God Stayed Close to Moses Through Fire Water and Forty Years
From the burning bush to the sea to Sinai, Shemot Rabbah follows Moses as divine nearness finds him in every crisis and stays through every silence.
Table of Contents
The Thornbush Where the Shechinah Waited
Moses is tending sheep in the wilderness when a bush catches fire and does not burn down. He turns aside to look. Shemot Rabbah asks a harder question than the text: where does the divine presence rest when the Temple is gone? Where is the Shechinah when the world is suffering and no sacred space stands?
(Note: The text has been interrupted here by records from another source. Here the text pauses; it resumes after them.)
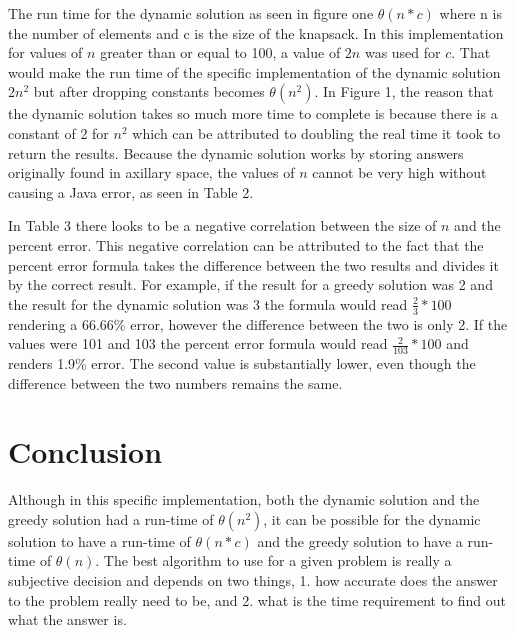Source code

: \documentclass[onecolumn, 12pt, article]{IEEEtran}
\numberwithin{case}{problem}
\numberwithin{condition}{problem}
\numberwithin{condition}{subsection}
\numberwithin{definition}{section}
\theoremstyle{remark}
\numberwithin{question}{problem}
\theoremstyle{plain}
\numberwithin{answer}{problem}
\numberwithin{solution}{section}
\numberwithin{equation}{section}%
\begin{document}
The run time for the dynamic solution as seen in figure one $ \theta(n*c) $ where n is the number of elements and c is the size of the knapsack. In this implementation for values of $n$ greater than or equal to 100, a value of $2n$ was used for $c$. That would make the run time of the specific implementation of the dynamic solution $2n^2$ but after dropping constants becomes $ \theta(n^2) $. In Figure 1, the reason that the dynamic solution takes so much more time to complete is because there is a constant of 2 for $n^2$ which can be attributed to doubling the real time it took to return the results. Because the dynamic solution works by storing answers originally found in axillary space, the values of $n$ cannot be very high without causing a Java error, as seen in Table 2. 

In Table 3 there looks to be a negative correlation between the size of $n$ and the percent error. This negative correlation can be attributed to the fact that the percent error formula takes the difference between the two results and divides it by the correct result. For example, if the result for a greedy solution was 2 and the result for the dynamic solution was 3 the formula would read $ \frac{2}{3} * 100 $ rendering a 66.66\% error, however the difference between the two is only 2. If the values were 101 and 103 the percent error formula would read $ \frac{2}{103} * 100 $ and renders 1.9\% error. The second value is substantially lower, even though the difference between the two numbers remains the same.


\section{Conclusion}
Although in this specific implementation, both the dynamic solution and the greedy solution had a run-time of $\theta(n^2)$, it can be possible for the dynamic solution to have a run-time of $\theta(n*c)$ and the greedy solution to have a run-time of $\theta(n)$. The best algorithm to use for a given problem is really a subjective decision and depends on two things, 1. how accurate does the answer to the problem really need to be, and 2. what is the time requirement to find out what the answer is. 


\newpage

\end{document}
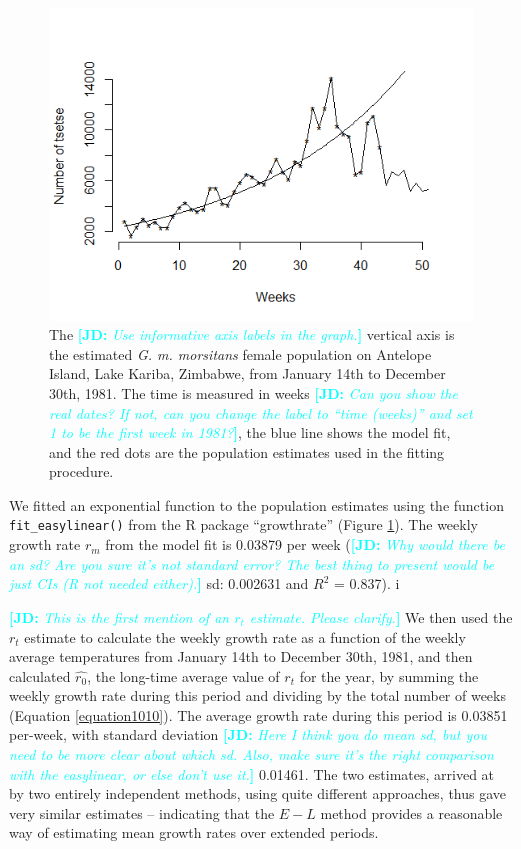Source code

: \documentclass[12pt,a4paper]{article}
\newcommand{\comment}[3]{\textcolor{#1}{\textbf{[#2: }\textsl{#3}\textbf{]}}}
\newcommand{\jd}[1]{\comment{cyan}{JD}{#1}}
\begin{document}
\begin{figure}[hbt!]
	\centering
	\includegraphics[width=0.9\linewidth]{Feb_06_fitGrouwthRate}
	\caption{The \jd{Use informative axis labels in the graph.} vertical axis is the estimated \textit{G. m. morsitans} female population on Antelope Island, Lake Kariba, Zimbabwe, from January 14th to December 30th, 1981. The time is measured in weeks \jd{Can you show the real dates? If not, can you change the label to “time (weeks)” and set 1 to be the first week in 1981?}, the blue line shows the model fit, and the red dots are the population estimates used in the fitting procedure.}
	\label{fig:antelopeEst}
\end{figure}

We fitted an exponential function to the population estimates using the function \texttt{fit\_easylinear()} from the R package “growthrate” (Figure \ref{fig:antelopeEst}). The weekly growth rate $r_m$ from the model fit is 0.03879 per week (\jd{Why would there be an sd? Are you sure it's not standard error? The best thing to present would be just CIs (R not needed either).} sd: 0.002631 and $R^2$ = 0.837). i

\jd{This is the first mention of an $r_t$ estimate. Please clarify.}
We then used the $r_t$ estimate to calculate the weekly growth rate as a function of the weekly average temperatures from January 14th to December 30th, 1981, and then calculated $\hat{r_0}$, the long-time average value of $r_t$ for the year, by summing the weekly growth rate during this period and dividing by the total number of weeks (Equation \ref{equation1010}). The average growth rate during this period is 0.03851 per-week, with standard deviation \jd{Here I think you do mean sd, but you need to be more clear about which sd. Also, make sure it's the right comparison with the easylinear, or else don't use it.} 0.01461. The two estimates, arrived at by two entirely independent methods, using quite different approaches, thus gave very similar estimates – indicating that the $E-L$ method provides a reasonable way of estimating mean  growth rates over extended periods.
\end{document}
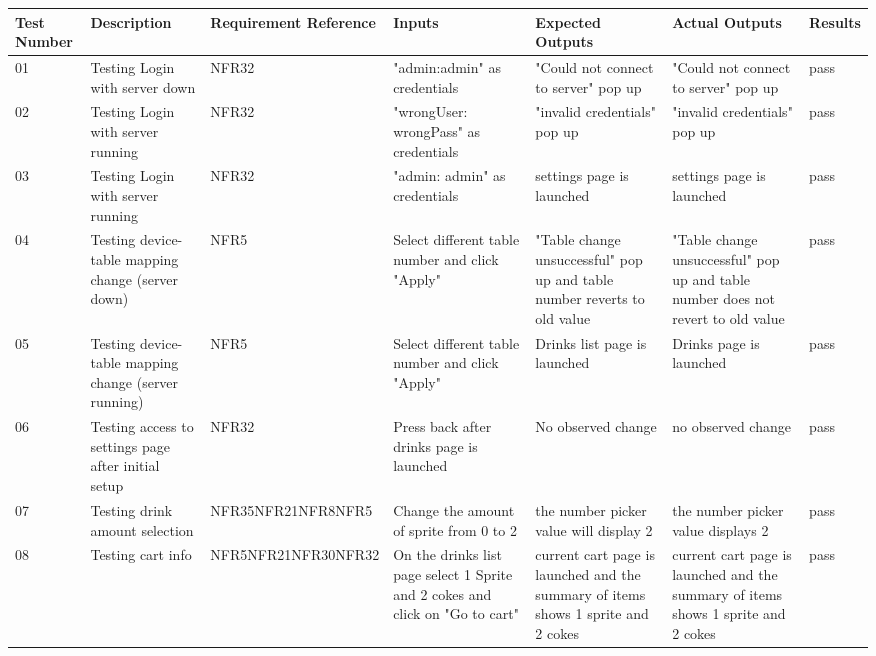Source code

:\documentclass [10pt]{article}
\begin{document}
	\begin{longtable}{| p{} | p{} | p{} | p{} | p{} | p{} | p{} |}\hline 
		\rowcolor{tableCell}\textbf{Test Number} & \textbf{Description} & \textbf{Requirement Reference} & \textbf{Inputs} & \textbf{Expected Outputs} & \textbf{Actual Outputs}& \textbf{Results} \\ \hline

01 &  Testing Login with server down &  NFR32 &  "admin:admin" as credentials &  "Could not connect to server" pop up &  "Could not connect to server" pop up &  pass
\\ \hline  
02 &  Testing Login with server running &  NFR32 &  "wrongUser: wrongPass" as credentials &  "invalid credentials" pop up &  "invalid credentials" pop up &  pass
\\ \hline  
03 &  Testing Login with server running &  NFR32 &  "admin: admin" as credentials &  settings page is launched &  settings page is launched &  pass
\\ \hline  
04 &  Testing device-table mapping change (server down) &  NFR5 &  Select different table number and click "Apply" &  "Table change unsuccessful" pop up and table number reverts to old value &  "Table change unsuccessful" pop up and table number does not revert to old value &  pass
\\ \hline  
05 &  Testing device-table mapping change (server running) &  NFR5 &  Select different table number and click "Apply" &  Drinks list page is launched &  Drinks page is launched &  pass
\\ \hline  
06 &  Testing access to settings page after initial setup &  NFR32 &  Press back after drinks page is launched &  No observed change &  no observed change &  pass
\\ \hline  
07 &  Testing drink amount selection &  NFR35\newline NFR21\newline NFR8\newline NFR5 &  Change the amount of sprite from 0 to 2 &  the number picker value will display 2 &  the number picker value displays 2 &  pass
\\ \hline  
08 &  Testing cart info &  NFR5\newline NFR21\newline NFR30\newline NFR32 &  On the drinks list page select 1 Sprite and 2 cokes and click on "Go to cart" &  current cart page is launched and the summary of items shows 1 sprite and 2 cokes &  current cart page is launched and the summary of items shows 1 sprite and 2 cokes &  pass\\ \hline  

\end{longtable}
\end{document}
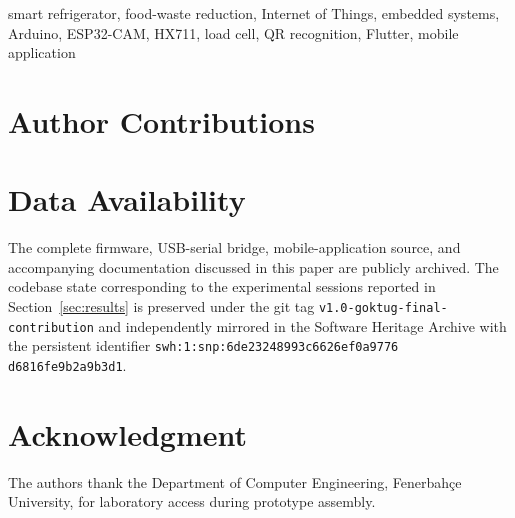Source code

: \documentclass[conference]{IEEEtran}
\begin{document}


\begin{IEEEkeywords}
smart refrigerator, food-waste reduction, Internet of Things,
embedded systems, Arduino, ESP32-CAM, HX711, load cell, QR
recognition, Flutter, mobile application
\end{IEEEkeywords}










\section*{Author Contributions}


\section*{Data Availability}
The complete firmware, USB-serial bridge, mobile-application source,
and accompanying documentation discussed in this paper are publicly
archived. The codebase state corresponding to the experimental
sessions reported in Section~\ref{sec:results} is preserved under the
git tag \texttt{v1.0-goktug-final-contribution} and independently
mirrored in the Software Heritage Archive with the persistent
identifier \mbox{\texttt{swh:1:snp:6de23248993c6626ef0a9776}}
\mbox{\texttt{d6816fe9b2a9b3d1}}.

\section*{Acknowledgment}
The authors thank the Department of Computer Engineering, Fenerbahçe
University, for laboratory access during prototype assembly.



\end{document}
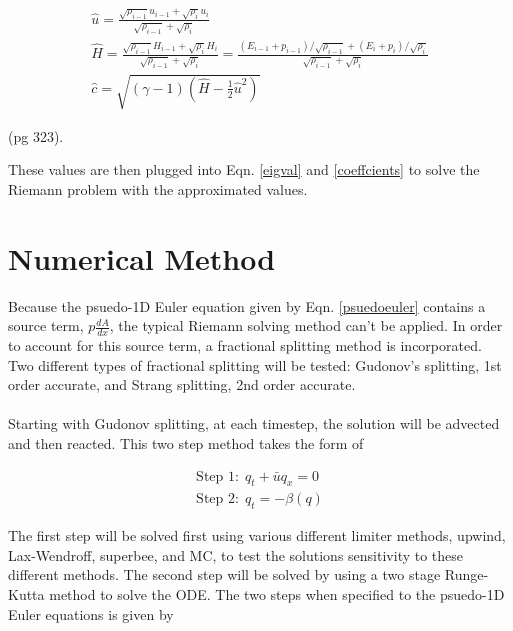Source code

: \documentclass{article}%
\numberwithin{equation}{section}
\begin{document}
\begin{equation}
\begin{split}
\hat{u}= \frac{\sqrt{\rho_{i - 1}} u_{i-1} + \sqrt{\rho_i} u_i}{\sqrt{\rho_{i-1}} + \sqrt{\rho_i}}  \\
\hat{H} = \frac{\sqrt{\rho_{i - 1}} H_{i-1} + \sqrt{\rho_i} H_i}{\sqrt{\rho_{i-1}} + \sqrt{\rho_i}} = \frac{(E_{i-1} + p_{i-1})/\sqrt{\rho_{i - 1}}+ (E_i + p_i) / \sqrt{\rho_i} }{\sqrt{\rho_{i-1}} + \sqrt{\rho_i}} \\
\hat{c} = \sqrt{(\gamma - 1) \left( \hat{H} - \frac{1}{2} \hat{u}^2 \right)}
\end{split}
\end{equation}

(pg 323).

These values are then plugged into Eqn. \ref{eigval} and \ref{coeffcients} to solve the Riemann problem with the approximated values.


\section{Numerical Method}
Because the psuedo-1D Euler equation given by Eqn. \ref{psuedoeuler} contains a source term, $p \frac{dA}{dx}$, the typical Riemann solving method can't be applied. In order to account for this source term, a fractional splitting method is incorporated. Two different types of fractional splitting will be tested: Gudonov's splitting, 1st order accurate, and Strang splitting, 2nd order accurate. 
\\
\\
Starting with Gudonov splitting, at each timestep, the solution will be advected and then reacted. This two step method takes the form of

\begin{equation}
\begin{split}
\text{Step 1:} \ \ q_t + \bar{u} q_x = 0 \\
\text{Step 2:} \ \ q_t = -\beta(q)
\end{split}
\end{equation}  

The first step will be solved first using various different limiter methods, upwind, Lax-Wendroff, superbee, and MC, to test the solutions sensitivity to these different methods. The second step will be solved by using a two stage Runge-Kutta method to solve the ODE. The two steps when specified to the psuedo-1D Euler equations is given by
\end{document}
The answer is the bush. Not a throne room. Not a palace. A low shrub in the wilderness, the kind of plant everyone walks past. The Shechinah is present in the smallest, least dignified place, in the suffering itself, burning without being consumed. If Israel is in pain in Egypt, God is not too exalted to be found there. The bush is the proof: holiness can inhabit affliction without being destroyed by it. Moses must learn this before he can lead anyone out of anything.
A Well Held the Future
Moses flees from Egypt after killing the Egyptian taskmaster. He arrives at a well in Midian and finds women being pushed away from it by shepherds. He stands up for the women and draws water for their flocks. He does not know that one of the women is Zipporah, that he will marry her, that her father will become his father-in-law, that the descendants of this meeting will form part of his story for the rest of his life.
Shemot Rabbah slows down at the well because the rabbis believe that the three great figures of Israel, Abraham, Isaac, and Jacob, all found their wives near water. The well is where futures are made. Moses arrives at his well as a fugitive with blood on his past, and what waits there is not punishment but the beginning of a household. Divine nearness does not only appear at burning bushes. It appears at ordinary water where a stranger does something decent without being asked.
God Preceded Israel Across the Sea
When the sea splits and Israel walks through on dry ground, Shemot Rabbah says God went before them. This is not metaphor. The divine presence led the crossing, entered the water before Israel did, and only when Israel was safely across did the wall of water fall back on the Egyptians. The God who appeared in a lowly bush and waited at a Midianite well also waded into the sea ahead of the people it was rescuing.
Moses sings afterward. The song is not triumphal declaration but a binding: the song cements the covenant between God and Israel across every future generation. Whoever sings it in any generation joins the chorus at the sea. The event becomes eternal through the song, and the song carries the evidence of divine nearness into every mouth that sings it.
One Complete Shabbat
Shemot Rabbah records a tradition: if Israel were to keep one complete, undivided Shabbat, the Messiah would come. The wilderness generation received the manna, which came with its own Shabbat discipline built in. No manna fell on the seventh day. The people had to trust that what they had gathered on the sixth day was enough. They had to stop reaching for more. The Shabbat of the wilderness was not a gift that required nothing of Israel. It was a test of whether they could receive what they had been given without immediately wanting the day's additional portion that was not coming.
Moses Fasted and the Mountain Answered
Moses spent forty days and forty nights on Sinai without eating or drinking. Then another forty. Then a third forty. One hundred twenty days on the mountain, sustained by something other than bread and water. Shemot Rabbah treats this as a form of testimony: the man who had drawn water from wells, who had stood in the sea, who had eaten manna in the wilderness, could also be sustained for months on divine presence alone. The body that had passed through all that water and fire could also pass through a fast that would have killed anyone moving under only human conditions.